Friday, April 01, 2016

Catch and Release



Baptism Day
I love this picture.  It is from the day our oldest son was baptized. It was a Holy day as we brought him before the Lord, asking for and trusting the Holy Spirit to work in his life, promising to raise him in such a way that one day Noah could make that commitment to follow Jesus for himself.  Not only were we entrusting him to God's care and Grace, God was entrusting him to our care and grace.

And now the day has come when this son is making his first steps into independence.  I knew it was coming.  When he started attending our church's youth ministry it was as hard as, if not harder than, my youngest boy starting Kindergarten at the same time.  Oh but how he has loved it!  He is surrounded by a group of boys who are sweet-spirited, full of energy, full of life.  Our son has these friends from church that are his core.  I am so thankful.  It makes it easier as I consider the changes our relationship will undergo. 
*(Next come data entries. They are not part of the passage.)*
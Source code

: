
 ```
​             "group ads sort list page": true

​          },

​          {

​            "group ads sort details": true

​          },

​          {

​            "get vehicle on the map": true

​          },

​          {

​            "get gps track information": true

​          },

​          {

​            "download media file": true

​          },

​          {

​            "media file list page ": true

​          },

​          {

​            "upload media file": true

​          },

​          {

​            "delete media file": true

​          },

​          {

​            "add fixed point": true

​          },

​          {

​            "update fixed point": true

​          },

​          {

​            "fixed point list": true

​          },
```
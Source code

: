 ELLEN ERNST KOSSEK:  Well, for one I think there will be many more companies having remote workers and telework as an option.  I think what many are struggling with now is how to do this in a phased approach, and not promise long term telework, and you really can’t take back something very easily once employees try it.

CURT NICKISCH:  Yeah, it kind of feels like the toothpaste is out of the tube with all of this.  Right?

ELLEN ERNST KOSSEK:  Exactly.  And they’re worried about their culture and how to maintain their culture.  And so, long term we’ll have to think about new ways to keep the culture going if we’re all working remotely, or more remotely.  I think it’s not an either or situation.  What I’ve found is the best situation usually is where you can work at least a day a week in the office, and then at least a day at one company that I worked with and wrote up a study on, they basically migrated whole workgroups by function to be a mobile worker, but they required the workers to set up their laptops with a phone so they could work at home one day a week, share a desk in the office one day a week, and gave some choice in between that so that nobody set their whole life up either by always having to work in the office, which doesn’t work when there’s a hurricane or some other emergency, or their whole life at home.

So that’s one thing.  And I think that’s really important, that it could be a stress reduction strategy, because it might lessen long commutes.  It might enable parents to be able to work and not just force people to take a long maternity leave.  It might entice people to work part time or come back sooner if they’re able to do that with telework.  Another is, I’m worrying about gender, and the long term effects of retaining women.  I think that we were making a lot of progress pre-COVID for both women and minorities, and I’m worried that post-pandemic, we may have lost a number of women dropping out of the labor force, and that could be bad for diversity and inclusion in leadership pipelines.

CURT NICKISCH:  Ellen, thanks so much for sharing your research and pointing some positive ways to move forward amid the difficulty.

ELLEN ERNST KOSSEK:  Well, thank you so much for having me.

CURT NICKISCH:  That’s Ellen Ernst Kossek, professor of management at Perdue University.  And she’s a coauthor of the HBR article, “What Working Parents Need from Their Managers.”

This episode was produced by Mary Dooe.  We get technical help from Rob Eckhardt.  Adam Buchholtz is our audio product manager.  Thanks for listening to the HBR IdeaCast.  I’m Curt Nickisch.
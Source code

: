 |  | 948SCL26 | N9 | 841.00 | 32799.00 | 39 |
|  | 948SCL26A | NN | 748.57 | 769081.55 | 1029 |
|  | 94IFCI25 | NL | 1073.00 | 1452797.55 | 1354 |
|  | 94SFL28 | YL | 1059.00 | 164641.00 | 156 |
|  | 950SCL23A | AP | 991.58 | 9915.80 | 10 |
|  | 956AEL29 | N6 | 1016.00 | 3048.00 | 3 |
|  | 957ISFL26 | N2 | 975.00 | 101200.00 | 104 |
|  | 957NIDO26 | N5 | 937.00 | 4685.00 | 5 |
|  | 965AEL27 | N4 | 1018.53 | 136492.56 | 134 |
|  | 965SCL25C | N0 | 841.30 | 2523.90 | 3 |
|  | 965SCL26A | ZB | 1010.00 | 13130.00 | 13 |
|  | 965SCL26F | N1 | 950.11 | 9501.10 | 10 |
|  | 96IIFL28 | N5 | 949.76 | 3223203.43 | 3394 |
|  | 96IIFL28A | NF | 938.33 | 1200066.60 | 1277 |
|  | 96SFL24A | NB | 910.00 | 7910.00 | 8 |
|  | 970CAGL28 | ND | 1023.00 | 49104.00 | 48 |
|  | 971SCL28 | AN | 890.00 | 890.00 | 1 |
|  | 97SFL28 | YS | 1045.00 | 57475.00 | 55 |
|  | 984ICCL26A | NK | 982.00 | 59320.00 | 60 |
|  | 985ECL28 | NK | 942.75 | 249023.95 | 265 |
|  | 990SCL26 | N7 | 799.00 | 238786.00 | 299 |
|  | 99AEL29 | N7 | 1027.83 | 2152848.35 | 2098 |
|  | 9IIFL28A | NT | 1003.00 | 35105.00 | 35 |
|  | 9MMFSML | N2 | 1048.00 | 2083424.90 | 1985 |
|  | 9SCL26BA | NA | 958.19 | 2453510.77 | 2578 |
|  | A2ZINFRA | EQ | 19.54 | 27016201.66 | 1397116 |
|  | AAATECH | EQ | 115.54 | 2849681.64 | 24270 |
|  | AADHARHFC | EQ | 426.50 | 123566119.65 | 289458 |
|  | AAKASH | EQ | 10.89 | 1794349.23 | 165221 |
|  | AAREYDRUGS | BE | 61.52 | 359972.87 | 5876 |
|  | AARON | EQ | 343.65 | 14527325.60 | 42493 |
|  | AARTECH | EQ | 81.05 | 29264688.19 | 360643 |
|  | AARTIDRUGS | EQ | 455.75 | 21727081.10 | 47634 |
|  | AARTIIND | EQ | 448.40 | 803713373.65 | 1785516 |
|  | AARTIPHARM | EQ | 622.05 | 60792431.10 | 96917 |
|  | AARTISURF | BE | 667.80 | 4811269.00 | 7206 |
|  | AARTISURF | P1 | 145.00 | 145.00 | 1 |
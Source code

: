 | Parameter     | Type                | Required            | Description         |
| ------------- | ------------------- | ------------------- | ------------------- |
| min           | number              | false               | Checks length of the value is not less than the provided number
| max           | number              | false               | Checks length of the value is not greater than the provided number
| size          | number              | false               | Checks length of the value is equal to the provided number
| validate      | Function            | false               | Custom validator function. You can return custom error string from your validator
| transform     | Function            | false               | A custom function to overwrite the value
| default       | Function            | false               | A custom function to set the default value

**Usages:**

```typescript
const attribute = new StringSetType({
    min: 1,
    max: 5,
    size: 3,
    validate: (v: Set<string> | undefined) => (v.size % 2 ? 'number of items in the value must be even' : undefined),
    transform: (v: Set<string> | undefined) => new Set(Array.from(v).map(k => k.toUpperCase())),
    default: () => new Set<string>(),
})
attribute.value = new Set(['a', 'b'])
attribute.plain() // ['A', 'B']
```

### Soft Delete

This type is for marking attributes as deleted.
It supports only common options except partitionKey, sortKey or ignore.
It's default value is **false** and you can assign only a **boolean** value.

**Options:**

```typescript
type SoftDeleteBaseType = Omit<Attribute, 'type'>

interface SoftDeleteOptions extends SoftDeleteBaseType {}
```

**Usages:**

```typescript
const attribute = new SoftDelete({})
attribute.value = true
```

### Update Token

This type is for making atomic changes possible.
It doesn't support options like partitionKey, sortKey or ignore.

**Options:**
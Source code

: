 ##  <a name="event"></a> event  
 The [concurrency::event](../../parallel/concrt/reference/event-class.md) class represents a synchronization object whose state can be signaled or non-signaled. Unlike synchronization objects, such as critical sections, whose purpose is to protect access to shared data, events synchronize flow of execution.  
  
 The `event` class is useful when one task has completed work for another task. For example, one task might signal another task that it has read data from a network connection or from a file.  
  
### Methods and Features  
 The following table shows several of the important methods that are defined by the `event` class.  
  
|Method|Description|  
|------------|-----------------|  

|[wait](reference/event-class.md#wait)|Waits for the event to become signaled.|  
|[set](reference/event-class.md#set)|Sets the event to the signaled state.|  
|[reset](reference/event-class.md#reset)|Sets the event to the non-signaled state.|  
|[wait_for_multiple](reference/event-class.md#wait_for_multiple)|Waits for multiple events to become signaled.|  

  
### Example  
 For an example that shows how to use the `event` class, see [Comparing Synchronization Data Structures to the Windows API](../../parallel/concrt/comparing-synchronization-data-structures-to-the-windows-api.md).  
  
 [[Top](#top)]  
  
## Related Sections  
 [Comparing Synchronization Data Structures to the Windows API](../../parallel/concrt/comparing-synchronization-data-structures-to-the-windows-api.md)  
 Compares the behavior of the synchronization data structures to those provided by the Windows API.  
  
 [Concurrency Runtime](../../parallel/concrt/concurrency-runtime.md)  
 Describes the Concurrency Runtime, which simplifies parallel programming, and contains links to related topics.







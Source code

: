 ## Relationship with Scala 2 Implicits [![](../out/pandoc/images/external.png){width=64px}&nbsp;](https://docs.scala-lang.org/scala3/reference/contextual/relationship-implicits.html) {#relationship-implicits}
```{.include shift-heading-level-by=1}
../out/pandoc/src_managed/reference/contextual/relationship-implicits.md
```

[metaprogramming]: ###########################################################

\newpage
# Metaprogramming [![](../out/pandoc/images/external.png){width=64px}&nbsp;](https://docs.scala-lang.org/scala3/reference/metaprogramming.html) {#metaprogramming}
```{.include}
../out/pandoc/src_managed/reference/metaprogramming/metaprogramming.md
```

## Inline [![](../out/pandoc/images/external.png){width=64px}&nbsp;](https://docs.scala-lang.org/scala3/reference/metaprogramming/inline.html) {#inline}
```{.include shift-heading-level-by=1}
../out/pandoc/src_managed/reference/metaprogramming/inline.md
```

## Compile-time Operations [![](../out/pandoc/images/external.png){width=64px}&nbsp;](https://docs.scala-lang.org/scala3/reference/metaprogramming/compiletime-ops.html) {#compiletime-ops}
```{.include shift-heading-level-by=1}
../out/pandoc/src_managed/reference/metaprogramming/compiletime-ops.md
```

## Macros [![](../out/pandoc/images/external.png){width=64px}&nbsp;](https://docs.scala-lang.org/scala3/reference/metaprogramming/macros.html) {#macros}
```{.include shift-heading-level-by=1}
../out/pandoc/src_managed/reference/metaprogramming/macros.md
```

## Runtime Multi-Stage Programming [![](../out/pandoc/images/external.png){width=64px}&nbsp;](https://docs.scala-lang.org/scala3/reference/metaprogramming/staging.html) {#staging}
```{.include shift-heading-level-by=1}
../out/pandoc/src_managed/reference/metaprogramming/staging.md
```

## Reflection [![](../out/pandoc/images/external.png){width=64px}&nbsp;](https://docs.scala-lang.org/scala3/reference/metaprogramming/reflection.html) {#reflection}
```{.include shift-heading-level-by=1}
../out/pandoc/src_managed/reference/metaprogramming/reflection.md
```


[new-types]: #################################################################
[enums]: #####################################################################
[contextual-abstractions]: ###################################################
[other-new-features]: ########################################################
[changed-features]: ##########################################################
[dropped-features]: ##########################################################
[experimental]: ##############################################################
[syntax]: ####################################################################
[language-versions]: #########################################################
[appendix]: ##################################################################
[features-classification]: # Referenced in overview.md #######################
He is not a little boy anymore.  It's time for him to start charting his own way.  The days when I can lay out a path for him to follow are dwindling.  It's hard letting him go.  And this whole new chapter in our relationship with our son kind of took me by surprise.

Along with this group of young men that have been his best buds since preschool, Noah participated in Confirmation, that sacred and Holy time in the life of our congregation where young people confirm for themselves the commitment to follow Jesus.  On the Friday before Confirmation Sunday, these confirmands attended a retreat.  At the send off parents joined their sons and daughters for a time of worship and consecration.  We watched as our children had their feet washed by their leaders.  At the conclusion of the service, mothers and fathers were invited to anoint each confirmand with oil, consecrating them to the Lord.  We brought them to the Holy Grace of God as infants, and now we stood shoulder to shoulder, releasing them into God's promises for their lives, the journey we cannot walk for them.  The one they have to figure out how to walk on their own.

Confirmation Sunday


I wept of course.  Even as I think of it now my heart aches.  I didn't realize that he would pass out of my spiritual care so soon.  I didn't know that's what Confirmation would mean for him and for us, until the moment it happened.  Sure his father and I will be there to offer guidance and love.  But now Noah is responsible for making his own choices for the life he will live.  He gets to choose what following Jesus looks like for him.  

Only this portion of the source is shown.